• ENTRIES PROVIDED:
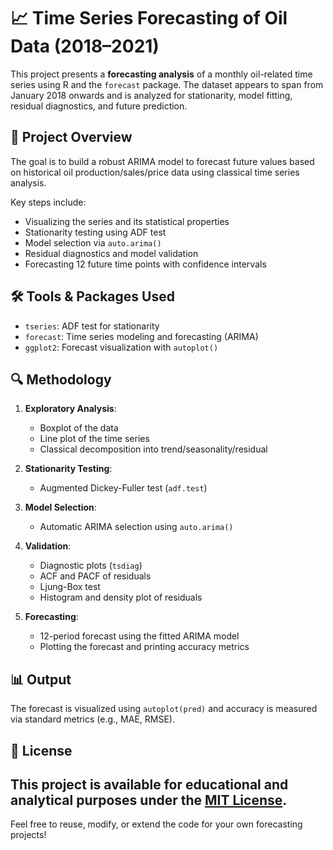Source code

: # 📈 Time Series Forecasting of Oil Data (2018–2021)

This project presents a **forecasting analysis** of a monthly oil-related time series using R and the `forecast` package. The dataset appears to span from January 2018 onwards and is analyzed for stationarity, model fitting, residual diagnostics, and future prediction.

## 📘 Project Overview

The goal is to build a robust ARIMA model to forecast future values based on historical oil production/sales/price data using classical time series analysis.

Key steps include:

- Visualizing the series and its statistical properties
- Stationarity testing using ADF test
- Model selection via `auto.arima()`
- Residual diagnostics and model validation
- Forecasting 12 future time points with confidence intervals

## 🛠️ Tools & Packages Used

- `tseries`: ADF test for stationarity
- `forecast`: Time series modeling and forecasting (ARIMA)
- `ggplot2`: Forecast visualization with `autoplot()`

## 🔍 Methodology

1. **Exploratory Analysis**:
   - Boxplot of the data
   - Line plot of the time series
   - Classical decomposition into trend/seasonality/residual

2. **Stationarity Testing**:
   - Augmented Dickey-Fuller test (`adf.test`)

3. **Model Selection**:
   - Automatic ARIMA selection using `auto.arima()`

4. **Validation**:
   - Diagnostic plots (`tsdiag`)
   - ACF and PACF of residuals
   - Ljung-Box test
   - Histogram and density plot of residuals

5. **Forecasting**:
   - 12-period forecast using the fitted ARIMA model
   - Plotting the forecast and printing accuracy metrics

## 📊 Output

The forecast is visualized using `autoplot(pred)` and accuracy is measured via standard metrics (e.g., MAE, RMSE).

## 📝 License

This project is available for educational and analytical purposes under the [MIT License](https://opensource.org/licenses/MIT).
---
Feel free to reuse, modify, or extend the code for your own forecasting projects!
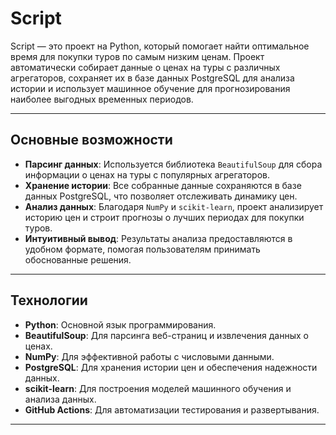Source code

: # Script

Script — это проект на Python, который помогает найти оптимальное время для покупки туров по самым низким ценам. Проект автоматически собирает данные о ценах на туры с различных агрегаторов, сохраняет их в базе данных PostgreSQL для анализа истории и использует машинное обучение для прогнозирования наиболее выгодных временных периодов.

---

## Основные возможности

- **Парсинг данных**: Используется библиотека `BeautifulSoup` для сбора информации о ценах на туры с популярных агрегаторов.
- **Хранение истории**: Все собранные данные сохраняются в базе данных PostgreSQL, что позволяет отслеживать динамику цен.
- **Анализ данных**: Благодаря `NumPy` и `scikit-learn`, проект анализирует историю цен и строит прогнозы о лучших периодах для покупки туров.
- **Интуитивный вывод**: Результаты анализа предоставляются в удобном формате, помогая пользователям принимать обоснованные решения.

---

## Технологии

- **Python**: Основной язык программирования.
- **BeautifulSoup**: Для парсинга веб-страниц и извлечения данных о ценах.
- **NumPy**: Для эффективной работы с числовыми данными.
- **PostgreSQL**: Для хранения истории цен и обеспечения надежности данных.
- **scikit-learn**: Для построения моделей машинного обучения и анализа данных.
- **GitHub Actions**: Для автоматизации тестирования и развертывания.

---
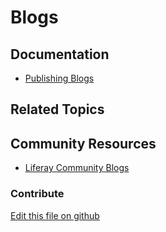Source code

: # Blogs

## Documentation

* [Publishing Blogs](https://portal.liferay.dev/docs/7-2/user/-/knowledge_base/u/publishing-blogs)

## Related Topics


## Community Resources

* [Liferay Community Blogs](https://liferay.dev/blogs)

### Contribute

[Edit this file on github](https://github.com/olafk/controlpanel-documentation-docs/blob/master/md/72en/com_liferay_blogs_web_portlet_BlogsAdminPortlet/images.md)
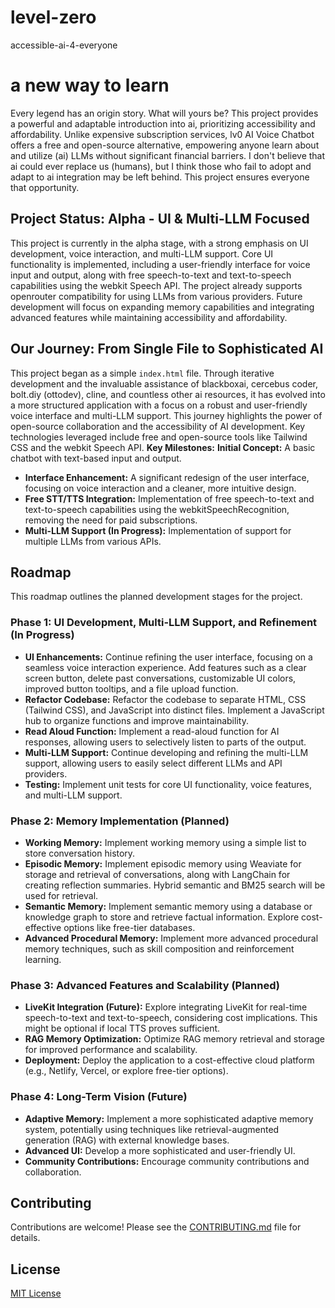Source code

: # level-zero
accessible-ai-4-everyone
# a new way to learn 
Every legend has an origin story. What will yours be?
This project provides a powerful and adaptable introduction into ai, prioritizing accessibility and affordability. Unlike expensive subscription services, lv0 AI Voice Chatbot offers a free and open-source alternative, empowering anyone learn about and utilize (ai) LLMs without significant financial barriers. I don't believe that ai could ever replace us (humans), but I think those who fail to adopt and adapt to ai integration may be left behind. This project ensures everyone that opportunity. 
## Project Status: Alpha - UI & Multi-LLM Focused
This project is currently in the alpha stage, with a strong emphasis on UI development, voice interaction, and multi-LLM support. Core UI functionality is implemented, including a user-friendly interface for voice input and output, along with free speech-to-text and text-to-speech capabilities using the webkit Speech API.  The project already supports openrouter compatibility for using LLMs from various providers. Future development will focus on expanding memory capabilities and integrating advanced features while maintaining accessibility and affordability.
## Our Journey: From Single File to Sophisticated AI
This project began as a simple `index.html` file. Through iterative development and the invaluable assistance of blackboxai, cercebus coder, bolt.diy (ottodev), cline, and countless other ai resources, it has evolved into a more structured application with a focus on a robust and user-friendly voice interface and multi-LLM support. This journey highlights the power of open-source collaboration and the accessibility of AI development. Key technologies leveraged include free and open-source tools like Tailwind CSS and the webkit Speech API.
**Key Milestones:**
   **Initial Concept:** A basic chatbot with text-based input and output.
*   **Interface Enhancement:** A significant redesign of the user interface, focusing on voice interaction and a cleaner, more intuitive design.
*   **Free STT/TTS Integration:** Implementation of free speech-to-text and text-to-speech capabilities using the webkitSpeechRecognition, removing the need for paid subscriptions.
*   **Multi-LLM Support (In Progress):**  Implementation of support for multiple LLMs from various APIs.
## Roadmap
This roadmap outlines the planned development stages for the project.
### Phase 1: UI Development, Multi-LLM Support, and Refinement (In Progress)
*   **UI Enhancements:** Continue refining the user interface, focusing on a seamless voice interaction experience. Add features such as a clear screen button, delete past conversations, customizable UI colors, improved button tooltips, and a file upload function.
*   **Refactor Codebase:** Refactor the codebase to separate HTML, CSS (Tailwind CSS), and JavaScript into distinct files. Implement a JavaScript hub to organize functions and improve maintainability.
*   **Read Aloud Function:** Implement a read-aloud function for AI responses, allowing users to selectively listen to parts of the output.
*   **Multi-LLM Support:** Continue developing and refining the multi-LLM support, allowing users to easily select different LLMs and API providers.
*   **Testing:** Implement unit tests for core UI functionality, voice features, and multi-LLM support.
### Phase 2: Memory Implementation (Planned)
*   **Working Memory:** Implement working memory using a simple list to store conversation history.
*   **Episodic Memory:** Implement episodic memory using Weaviate for storage and retrieval of conversations, along with LangChain for creating reflection summaries. Hybrid semantic and BM25 search will be used for retrieval.
*   **Semantic Memory:** Implement semantic memory using a database or knowledge graph to store and retrieve factual information. Explore cost-effective options like free-tier databases.
*   **Advanced Procedural Memory:** Implement more advanced procedural memory techniques, such as skill composition and reinforcement learning.
### Phase 3: Advanced Features and Scalability (Planned)
*   **LiveKit Integration (Future):** Explore integrating LiveKit for real-time speech-to-text and text-to-speech, considering cost implications. This might be optional if local TTS proves sufficient.
*   **RAG Memory Optimization:** Optimize RAG memory retrieval and storage for improved performance and scalability.
*   **Deployment:** Deploy the application to a cost-effective cloud platform (e.g., Netlify, Vercel, or explore free-tier options).
### Phase 4: Long-Term Vision (Future)
*   **Adaptive Memory:** Implement a more sophisticated adaptive memory system, potentially using techniques like retrieval-augmented generation (RAG) with external knowledge bases.
*   **Advanced UI:** Develop a more sophisticated and user-friendly UI.
*   **Community Contributions:** Encourage community contributions and collaboration.
## Contributing
Contributions are welcome! Please see the [CONTRIBUTING.md](CONTRIBUTING.md) file for details.
## License
[MIT License](LICENSE)
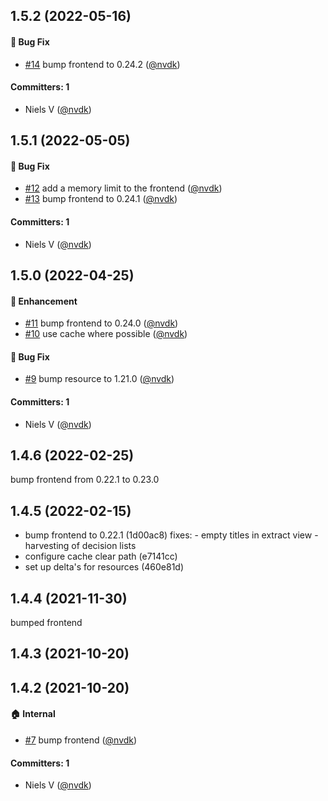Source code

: ## 1.5.2 (2022-05-16)

#### :bug: Bug Fix
* [#14](https://github.com/lblod/app-gn-publicatie/pull/14) bump frontend to 0.24.2 ([@nvdk](https://github.com/nvdk))

#### Committers: 1
- Niels V ([@nvdk](https://github.com/nvdk))

## 1.5.1 (2022-05-05)

#### :bug: Bug Fix
* [#12](https://github.com/lblod/app-gn-publicatie/pull/12) add a memory limit to the frontend ([@nvdk](https://github.com/nvdk))
* [#13](https://github.com/lblod/app-gn-publicatie/pull/13) bump frontend to 0.24.1 ([@nvdk](https://github.com/nvdk))

#### Committers: 1
- Niels V ([@nvdk](https://github.com/nvdk))

## 1.5.0 (2022-04-25)

#### :rocket: Enhancement
* [#11](https://github.com/lblod/app-gn-publicatie/pull/11) bump frontend to 0.24.0 ([@nvdk](https://github.com/nvdk))
* [#10](https://github.com/lblod/app-gn-publicatie/pull/10) use cache where possible ([@nvdk](https://github.com/nvdk))

#### :bug: Bug Fix
* [#9](https://github.com/lblod/app-gn-publicatie/pull/9) bump resource to 1.21.0 ([@nvdk](https://github.com/nvdk))

#### Committers: 1
- Niels V ([@nvdk](https://github.com/nvdk))

## 1.4.6 (2022-02-25)

bump frontend from 0.22.1 to 0.23.0


## 1.4.5 (2022-02-15)
* bump frontend to 0.22.1 (1d00ac8)
  fixes: 
      - empty titles in extract view 
      - harvesting of decision lists
* configure cache clear path (e7141cc)
* set up delta's for resources (460e81d)




## 1.4.4 (2021-11-30)

bumped frontend


## 1.4.3 (2021-10-20)

## 1.4.2 (2021-10-20)

#### :house: Internal
* [#7](https://github.com/lblod/app-gn-publicatie/pull/7) bump frontend ([@nvdk](https://github.com/nvdk))

#### Committers: 1
- Niels V ([@nvdk](https://github.com/nvdk))


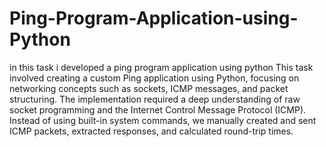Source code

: # Ping-Program-Application-using-Python


in this task i developed a ping program application using python This task involved creating a custom Ping application using Python, 
focusing on networking concepts such as sockets, ICMP messages, and packet structuring. The implementation required a deep understanding of raw socket programming and the Internet Control Message Protocol (ICMP). 
Instead of using built-in system commands, we manually created and sent ICMP packets, extracted responses, and calculated round-trip times.
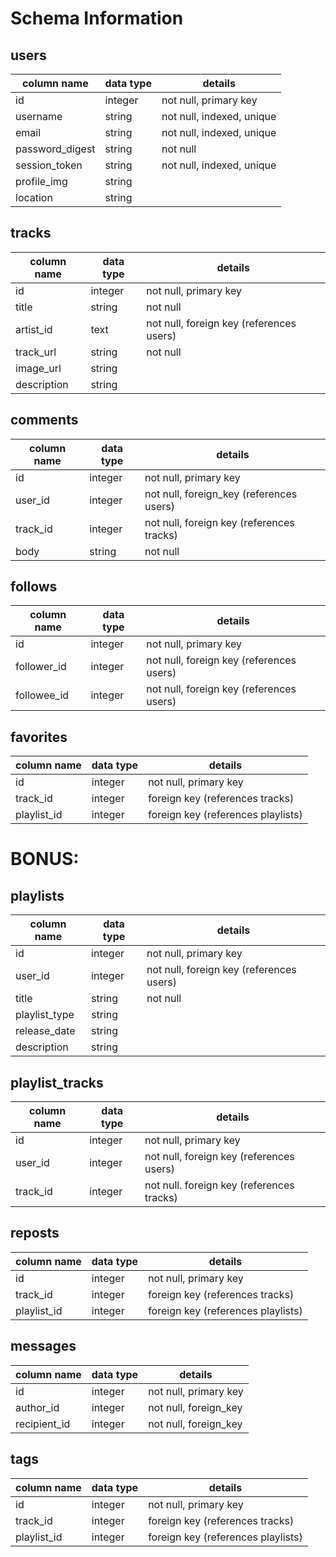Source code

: # Schema Information


## users
column name     | data type | details
----------------|-----------|-----------------------
id              | integer   | not null, primary key
username        | string    | not null, indexed, unique
email           | string    | not null, indexed, unique
password_digest | string    | not null
session_token   | string    | not null, indexed, unique
profile_img     | string    |
location        | string    |

## tracks
column name   | data type | details
--------------|-----------|-----------------------
id            | integer   | not null, primary key
title         | string    | not null
artist_id     | text      | not null, foreign key (references users)
track_url     | string    | not null
image_url     | string    |
description   | string    |

## comments
column name  | data type | details
-------------|-----------|-----------------------
id           | integer   | not null, primary key
user_id      | integer   | not null, foreign_key (references users)
track_id     | integer   | not null, foreign key (references tracks)
body         | string    | not null

## follows
column name | data type | details
------------|-----------|-----------------------
id          | integer   | not null, primary key
follower_id | integer   | not null, foreign key (references users)
followee_id | integer   | not null, foreign key (references users)

## favorites
column name | data type | details
------------|-----------|-----------------------
id          | integer   | not null, primary key
track_id    | integer   | foreign key (references tracks)
playlist_id | integer   | foreign key (references playlists)


# BONUS:

## playlists
column name   | data type | details
--------------|-----------|-----------------------
id            | integer   | not null, primary key
user_id       | integer   | not null, foreign key (references users)
title         | string    | not null
playlist_type | string    |
release_date  | string    |  
description   | string    |

## playlist_tracks
column name | data type | details
------------|-----------|-----------------------
id          | integer   | not null, primary key
user_id     | integer   | not null, foreign key (references users)
track_id    | integer   | not null. foreign key (references tracks)

## reposts
column name | data type | details
------------|-----------|-----------------------
id          | integer   | not null, primary key
track_id    | integer   | foreign key (references tracks)
playlist_id | integer   | foreign key (references playlists)

## messages
column name | data type | details
------------|-----------|-----------------------
id          | integer   | not null, primary key
author_id   | integer   | not null, foreign_key
recipient_id| integer   | not null, foreign_key

## tags
column name | data type | details
------------|-----------|-----------------------
id          | integer   | not null, primary key
track_id    | integer   | foreign key (references tracks)
playlist_id | integer   | foreign key (references playlists)
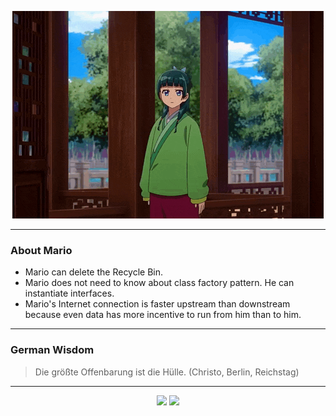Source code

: <p align="center">
  <img src="assets/maomao.gif" />
</p>

---

### About Mario
- Mario can delete the Recycle Bin.
- Mario does not need to know about class factory pattern. He can instantiate interfaces.
- Mario's Internet connection is faster upstream than downstream because even data has more incentive to run from him than to him.

---

### German Wisdom
> Die größte Offenbarung ist die Hülle. (Christo, Berlin, Reichstag)

---

<p align="center">
  <a>
    <img height="180em" src="https://github-readme-stats-eight-theta.vercel.app/api?username=Torfkopp&show_icons=true&theme=dark&include_all_commits=true&count_private=true"/>
  </a>
  <a href="https://github.com/Torfkopp?tab=repositories">
    <img height="180em" src="https://github-readme-stats-eight-theta.vercel.app/api/top-langs/?username=torfkopp&layout=compact&theme=dark&langs_count=8&hide=java"/>
  </a>
</p>
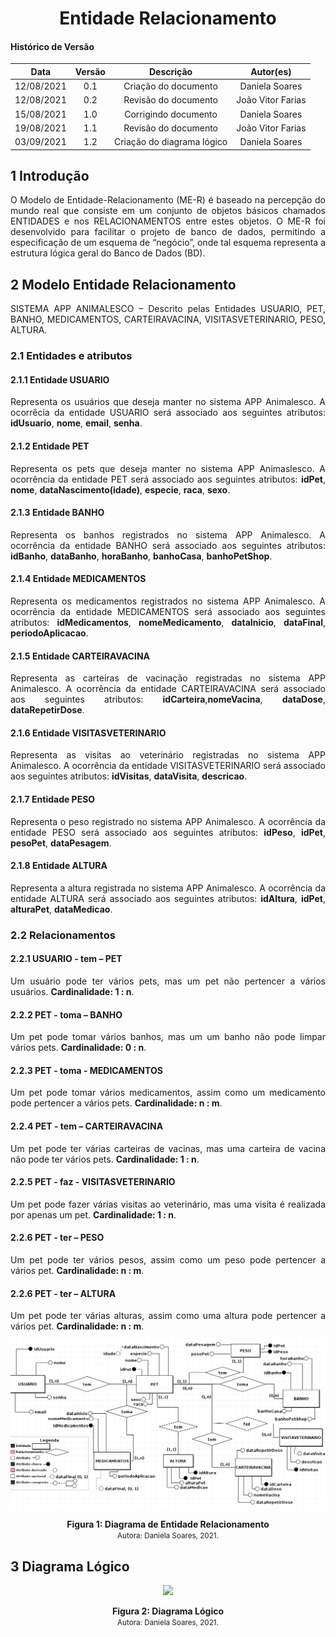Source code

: # <center> Entidade Relacionamento

#### Histórico de Versão

|    Data    | Versão |      Descrição       |     Autor(es)     |
| :--------: | :----: | :------------------:       | :---------------: |
| 12/08/2021 |  0.1   | Criação do documento       | Daniela Soares  |
| 12/08/2021 |  0.2   | Revisão do documento       | João Vitor Farias |
| 15/08/2021 |  1.0   | Corrigindo documento       | Daniela Soares |
| 19/08/2021 |  1.1   | Revisão do documento       | João Vitor Farias |
| 03/09/2021 |  1.2   | Criação do diagrama lógico | Daniela Soares|

## 1 Introdução
<div align="justify">
O Modelo de Entidade-Relacionamento (ME-R) é baseado na percepção do mundo real que consiste em um conjunto de objetos básicos chamados ENTIDADES e nos RELACIONAMENTOS entre estes objetos.
O ME-R foi desenvolvido para facilitar o projeto de banco de dados, permitindo a especificação de um esquema de “negócio”, onde tal esquema representa a estrutura lógica geral do Banco de Dados (BD).

## 2 Modelo Entidade Relacionamento

SISTEMA APP ANIMALESCO – Descrito pelas Entidades USUARIO, PET, BANHO, MEDICAMENTOS, CARTEIRAVACINA, VISITASVETERINARIO, PESO, ALTURA.

### 2.1 Entidades e atributos
#### 2.1.1 Entidade USUARIO
Representa os usuários que deseja manter no sistema APP Animalesco. A ocorrêcia da entidade USUARIO será associado aos seguintes atributos: **idUsuario**, **nome**, **email**, **senha**.

#### 2.1.2 Entidade PET
Representa os pets que deseja manter no sistema APP Animaslesco. A ocorrência da entidade PET será associado aos seguintes atributos: **idPet**, **nome**, **dataNascimento(idade)**, **especie**, **raca**, **sexo**.

#### 2.1.3 Entidade BANHO
Representa os banhos registrados no sistema APP Animalesco. A ocorrência da entidade BANHO será associado aos seguintes atributos: **idBanho**,  **dataBanho**, **horaBanho**, **banhoCasa**, **banhoPetShop**.

#### 2.1.4 Entidade MEDICAMENTOS
Representa os medicamentos registrados no sistema APP Animalesco. A ocorrência da entidade MEDICAMENTOS será associado aos seguintes atributos: **idMedicamentos**, **nomeMedicamento**, **dataInicio**, **dataFinal**, **periodoAplicacao**.

#### 2.1.5 Entidade CARTEIRAVACINA
Representa as carteiras de vacinação registradas no sistema APP Animalesco. A ocorrência da entidade CARTEIRAVACINA será associado aos seguintes atributos: **idCarteira**,**nomeVacina**, **dataDose**, **dataRepetirDose**.

#### 2.1.6 Entidade VISITASVETERINARIO
Representa as visitas ao veterinário registradas no sistema APP Animalesco. A ocorrência da entidade VISITASVETERINARIO será associado aos seguintes atributos: **idVisitas**, **dataVisita**, **descricao**.

#### 2.1.7 Entidade PESO
Representa o peso registrado no sistema APP Animalesco. A ocorrência da entidade PESO será associado aos seguintes atributos: **idPeso**, **idPet**, **pesoPet**, **dataPesagem**.

#### 2.1.8 Entidade ALTURA
Representa a altura registrada no sistema APP Animalesco. A ocorrência da entidade ALTURA será associado aos seguintes atributos: **idAltura**, **idPet**, **alturaPet**, **dataMedicao**.

### 2.2 Relacionamentos

#### 2.2.1 USUARIO - tem – PET
Um usuário pode ter vários pets, mas um pet não pertencer a vários usuários. **Cardinalidade: 1 : n**.

#### 2.2.2 PET - toma – BANHO
Um pet pode tomar vários banhos, mas um  um banho não  pode limpar vários pets.
**Cardinalidade: 0 : n**.

#### 2.2.3 PET - toma -  MEDICAMENTOS
Um pet pode tomar vários medicamentos, assim como um medicamento pode pertencer a vários pets. **Cardinalidade: n : m**.

#### 2.2.4 PET - tem – CARTEIRAVACINA
Um pet pode ter várias carteiras de vacinas, mas uma carteira de vacina não pode ter  vários pets. **Cardinalidade: 1 : n**.

#### 2.2.5 PET - faz -  VISITASVETERINARIO
Um pet pode fazer várias visitas ao veterinário, mas uma visita é realizada por apenas um pet. **Cardinalidade: 1 : n**.

#### 2.2.6 PET - ter – PESO
Um pet pode ter vários pesos, assim como um peso pode pertencer a vários pet. **Cardinalidade: n : m**.

#### 2.2.6 PET - ter – ALTURA
Um pet pode ter várias alturas, assim como uma altura pode pertencer a vários pet. **Cardinalidade: n : m**.

</div>

<p align='center'>
    <img src='https://raw.githubusercontent.com/UnBArqDsw2021-1/2021.1_G01_Animalesco_docs/main/docs/assets/images/mer.png'>
    <figcaption align='center'>
        <b>Figura 1: Diagrama de Entidade Relacionamento</b>
        <br>
        <small>Autora: Daniela Soares, 2021.</small>
    </figcaption>
</p>

## 3 Diagrama Lógico

<p align='center'>
    <img src='https://raw.githubusercontent.com/UnBArqDsw2021-1/2021.1_G01_Animalesco_docs/132-discrepancias/docs/assets/images/l%C3%B3gico.png'>
    <figcaption align='center'>
        <b>Figura 2: Diagrama Lógico</b>
        <br>
        <small>Autora: Daniela Soares, 2021.</small>
    </figcaption>
</p>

• WHAT YOU SHOULD DO: What are the lines above from the one with "- **PostgreSQL**: Для" to the one with "## Our Journey: From", both included? Reproduce them exactly, without pictures.

• SOLUTION TO THIS PROBLEM:
- **PostgreSQL**: Для хранения истории цен и обеспечения надежности данных.
- **scikit-learn**: Для построения моделей машинного обучения и анализа данных.
- **GitHub Actions**: Для автоматизации тестирования и развертывания.

---
Source code

: # Blogs

## Documentation

* [Publishing Blogs](https://portal.liferay.dev/docs/7-2/user/-/knowledge_base/u/publishing-blogs)

## Related Topics


## Community Resources

* [Liferay Community Blogs](https://liferay.dev/blogs)

### Contribute

[Edit this file on github](https://github.com/olafk/controlpanel-documentation-docs/blob/master/md/72en/com_liferay_blogs_web_portlet_BlogsAdminPortlet/images.md)
Source code

: # level-zero
accessible-ai-4-everyone
# a new way to learn 
Every legend has an origin story. What will yours be?
This project provides a powerful and adaptable introduction into ai, prioritizing accessibility and affordability. Unlike expensive subscription services, lv0 AI Voice Chatbot offers a free and open-source alternative, empowering anyone learn about and utilize (ai) LLMs without significant financial barriers. I don't believe that ai could ever replace us (humans), but I think those who fail to adopt and adapt to ai integration may be left behind. This project ensures everyone that opportunity. 
## Project Status: Alpha - UI & Multi-LLM Focused
This project is currently in the alpha stage, with a strong emphasis on UI development, voice interaction, and multi-LLM support. Core UI functionality is implemented, including a user-friendly interface for voice input and output, along with free speech-to-text and text-to-speech capabilities using the webkit Speech API.  The project already supports openrouter compatibility for using LLMs from various providers. Future development will focus on expanding memory capabilities and integrating advanced features while maintaining accessibility and affordability.
## Our Journey: From Single File to Sophisticated AI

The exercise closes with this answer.